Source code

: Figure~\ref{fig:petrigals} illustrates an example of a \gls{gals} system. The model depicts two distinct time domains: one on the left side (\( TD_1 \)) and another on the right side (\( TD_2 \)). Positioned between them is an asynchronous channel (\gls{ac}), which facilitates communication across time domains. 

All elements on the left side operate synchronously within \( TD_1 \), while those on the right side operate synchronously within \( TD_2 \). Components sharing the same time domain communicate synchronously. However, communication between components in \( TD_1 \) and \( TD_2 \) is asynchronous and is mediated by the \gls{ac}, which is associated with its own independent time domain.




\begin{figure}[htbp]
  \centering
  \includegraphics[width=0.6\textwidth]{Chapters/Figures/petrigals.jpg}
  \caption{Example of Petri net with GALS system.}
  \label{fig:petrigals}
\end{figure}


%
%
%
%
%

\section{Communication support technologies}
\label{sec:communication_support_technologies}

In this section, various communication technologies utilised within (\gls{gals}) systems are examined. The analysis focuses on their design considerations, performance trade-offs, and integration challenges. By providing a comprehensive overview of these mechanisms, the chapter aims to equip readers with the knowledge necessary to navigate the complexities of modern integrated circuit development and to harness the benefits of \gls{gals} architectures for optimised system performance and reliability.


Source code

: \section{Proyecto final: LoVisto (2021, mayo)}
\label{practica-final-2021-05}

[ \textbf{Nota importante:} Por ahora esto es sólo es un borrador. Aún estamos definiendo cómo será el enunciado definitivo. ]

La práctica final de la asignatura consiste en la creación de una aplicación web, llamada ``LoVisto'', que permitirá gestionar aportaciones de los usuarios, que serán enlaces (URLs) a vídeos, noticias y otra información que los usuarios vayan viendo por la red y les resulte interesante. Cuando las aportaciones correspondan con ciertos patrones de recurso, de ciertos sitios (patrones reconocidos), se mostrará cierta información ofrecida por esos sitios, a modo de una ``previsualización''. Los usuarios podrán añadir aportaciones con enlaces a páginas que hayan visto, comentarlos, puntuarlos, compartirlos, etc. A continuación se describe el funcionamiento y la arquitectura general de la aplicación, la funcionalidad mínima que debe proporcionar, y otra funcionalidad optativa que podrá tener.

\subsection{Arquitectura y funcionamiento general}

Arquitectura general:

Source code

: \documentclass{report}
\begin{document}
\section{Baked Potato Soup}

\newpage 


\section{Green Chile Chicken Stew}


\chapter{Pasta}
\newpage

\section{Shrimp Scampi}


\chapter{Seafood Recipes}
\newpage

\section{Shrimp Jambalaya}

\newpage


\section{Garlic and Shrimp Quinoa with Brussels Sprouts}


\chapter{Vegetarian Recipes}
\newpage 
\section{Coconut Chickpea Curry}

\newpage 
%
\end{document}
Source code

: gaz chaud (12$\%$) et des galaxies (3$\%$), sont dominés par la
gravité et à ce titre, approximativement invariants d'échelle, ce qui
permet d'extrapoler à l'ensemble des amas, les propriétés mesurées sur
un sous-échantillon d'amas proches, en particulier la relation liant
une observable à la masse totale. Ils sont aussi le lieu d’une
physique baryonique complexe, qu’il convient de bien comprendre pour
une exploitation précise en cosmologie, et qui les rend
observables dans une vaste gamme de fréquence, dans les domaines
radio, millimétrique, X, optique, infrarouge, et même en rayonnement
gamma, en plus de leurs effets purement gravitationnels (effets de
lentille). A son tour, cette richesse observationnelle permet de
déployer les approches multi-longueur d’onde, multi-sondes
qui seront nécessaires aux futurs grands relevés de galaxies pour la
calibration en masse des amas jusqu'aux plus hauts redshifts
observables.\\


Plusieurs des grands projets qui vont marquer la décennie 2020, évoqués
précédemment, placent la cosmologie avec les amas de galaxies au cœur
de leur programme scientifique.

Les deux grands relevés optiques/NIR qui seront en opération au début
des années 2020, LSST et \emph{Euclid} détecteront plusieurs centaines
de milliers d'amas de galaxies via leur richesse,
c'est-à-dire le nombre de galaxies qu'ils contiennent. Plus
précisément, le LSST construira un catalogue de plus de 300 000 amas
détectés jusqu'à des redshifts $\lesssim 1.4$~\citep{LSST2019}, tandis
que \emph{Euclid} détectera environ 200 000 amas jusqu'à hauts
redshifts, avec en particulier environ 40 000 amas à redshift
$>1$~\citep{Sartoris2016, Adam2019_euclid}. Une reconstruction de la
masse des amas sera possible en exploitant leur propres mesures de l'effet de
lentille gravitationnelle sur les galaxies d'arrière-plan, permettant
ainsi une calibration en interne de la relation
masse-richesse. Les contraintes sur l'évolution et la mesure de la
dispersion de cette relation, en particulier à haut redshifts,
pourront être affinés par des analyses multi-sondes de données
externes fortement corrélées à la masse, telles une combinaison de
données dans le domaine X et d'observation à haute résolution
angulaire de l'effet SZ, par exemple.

> **Work instruction**:
Output the entire set of records exactly as shown.

> **Output**:
Source code

: Figure~\ref{fig:petrigals} illustrates an example of a \gls{gals} system. The model depicts two distinct time domains: one on the left side (\( TD_1 \)) and another on the right side (\( TD_2 \)). Positioned between them is an asynchronous channel (\gls{ac}), which facilitates communication across time domains. 

All elements on the left side operate synchronously within \( TD_1 \), while those on the right side operate synchronously within \( TD_2 \). Components sharing the same time domain communicate synchronously. However, communication between components in \( TD_1 \) and \( TD_2 \) is asynchronous and is mediated by the \gls{ac}, which is associated with its own independent time domain.




\begin{figure}[htbp]
  \centering
  \includegraphics[width=0.6\textwidth]{Chapters/Figures/petrigals.jpg}
  \caption{Example of Petri net with GALS system.}
  \label{fig:petrigals}
\end{figure}


%
%
%
%
%

\section{Communication support technologies}
\label{sec:communication_support_technologies}

In this section, various communication technologies utilised within (\gls{gals}) systems are examined. The analysis focuses on their design considerations, performance trade-offs, and integration challenges. By providing a comprehensive overview of these mechanisms, the chapter aims to equip readers with the knowledge necessary to navigate the complexities of modern integrated circuit development and to harness the benefits of \gls{gals} architectures for optimised system performance and reliability.


Source code

: \section{Proyecto final: LoVisto (2021, mayo)}
\label{practica-final-2021-05}

[ \textbf{Nota importante:} Por ahora esto es sólo es un borrador. Aún estamos definiendo cómo será el enunciado definitivo. ]

La práctica final de la asignatura consiste en la creación de una aplicación web, llamada ``LoVisto'', que permitirá gestionar aportaciones de los usuarios, que serán enlaces (URLs) a vídeos, noticias y otra información que los usuarios vayan viendo por la red y les resulte interesante. Cuando las aportaciones correspondan con ciertos patrones de recurso, de ciertos sitios (patrones reconocidos), se mostrará cierta información ofrecida por esos sitios, a modo de una ``previsualización''. Los usuarios podrán añadir aportaciones con enlaces a páginas que hayan visto, comentarlos, puntuarlos, compartirlos, etc. A continuación se describe el funcionamiento y la arquitectura general de la aplicación, la funcionalidad mínima que debe proporcionar, y otra funcionalidad optativa que podrá tener.

\subsection{Arquitectura y funcionamiento general}

Arquitectura general:

Source code

: \documentclass{report}
\begin{document}
\section{Baked Potato Soup}

\newpage 


\section{Green Chile Chicken Stew}


\chapter{Pasta}
\newpage

\section{Shrimp Scampi}


\chapter{Seafood Recipes}
\newpage

\section{Shrimp Jambalaya}

\newpage


\section{Garlic and Shrimp Quinoa with Brussels Sprouts}


\chapter{Vegetarian Recipes}
\newpage 
\section{Coconut Chickpea Curry}

\newpage 
%
\end{document}
Source code

: gaz chaud (12$\%$) et des galaxies (3$\%$), sont dominés par la
gravité et à ce titre, approximativement invariants d'échelle, ce qui
permet d'extrapoler à l'ensemble des amas, les propriétés mesurées sur
un sous-échantillon d'amas proches, en particulier la relation liant
une observable à la masse totale. Ils sont aussi le lieu d’une
physique baryonique complexe, qu’il convient de bien comprendre pour
une exploitation précise en cosmologie, et qui les rend
observables dans une vaste gamme de fréquence, dans les domaines
radio, millimétrique, X, optique, infrarouge, et même en rayonnement
gamma, en plus de leurs effets purement gravitationnels (effets de
lentille). A son tour, cette richesse observationnelle permet de
déployer les approches multi-longueur d’onde, multi-sondes
qui seront nécessaires aux futurs grands relevés de galaxies pour la
calibration en masse des amas jusqu'aux plus hauts redshifts
observables.\\


Plusieurs des grands projets qui vont marquer la décennie 2020, évoqués
précédemment, placent la cosmologie avec les amas de galaxies au cœur
de leur programme scientifique.

Les deux grands relevés optiques/NIR qui seront en opération au début
des années 2020, LSST et \emph{Euclid} détecteront plusieurs centaines
de milliers d'amas de galaxies via leur richesse,
c'est-à-dire le nombre de galaxies qu'ils contiennent. Plus
précisément, le LSST construira un catalogue de plus de 300 000 amas
détectés jusqu'à des redshifts $\lesssim 1.4$~\citep{LSST2019}, tandis
que \emph{Euclid} détectera environ 200 000 amas jusqu'à hauts
redshifts, avec en particulier environ 40 000 amas à redshift
$>1$~\citep{Sartoris2016, Adam2019_euclid}. Une reconstruction de la
masse des amas sera possible en exploitant leur propres mesures de l'effet de
lentille gravitationnelle sur les galaxies d'arrière-plan, permettant
ainsi une calibration en interne de la relation
masse-richesse. Les contraintes sur l'évolution et la mesure de la
dispersion de cette relation, en particulier à haut redshifts,
pourront être affinés par des analyses multi-sondes de données
externes fortement corrélées à la masse, telles une combinaison de
données dans le domaine X et d'observation à haute résolution
angulaire de l'effet SZ, par exemple.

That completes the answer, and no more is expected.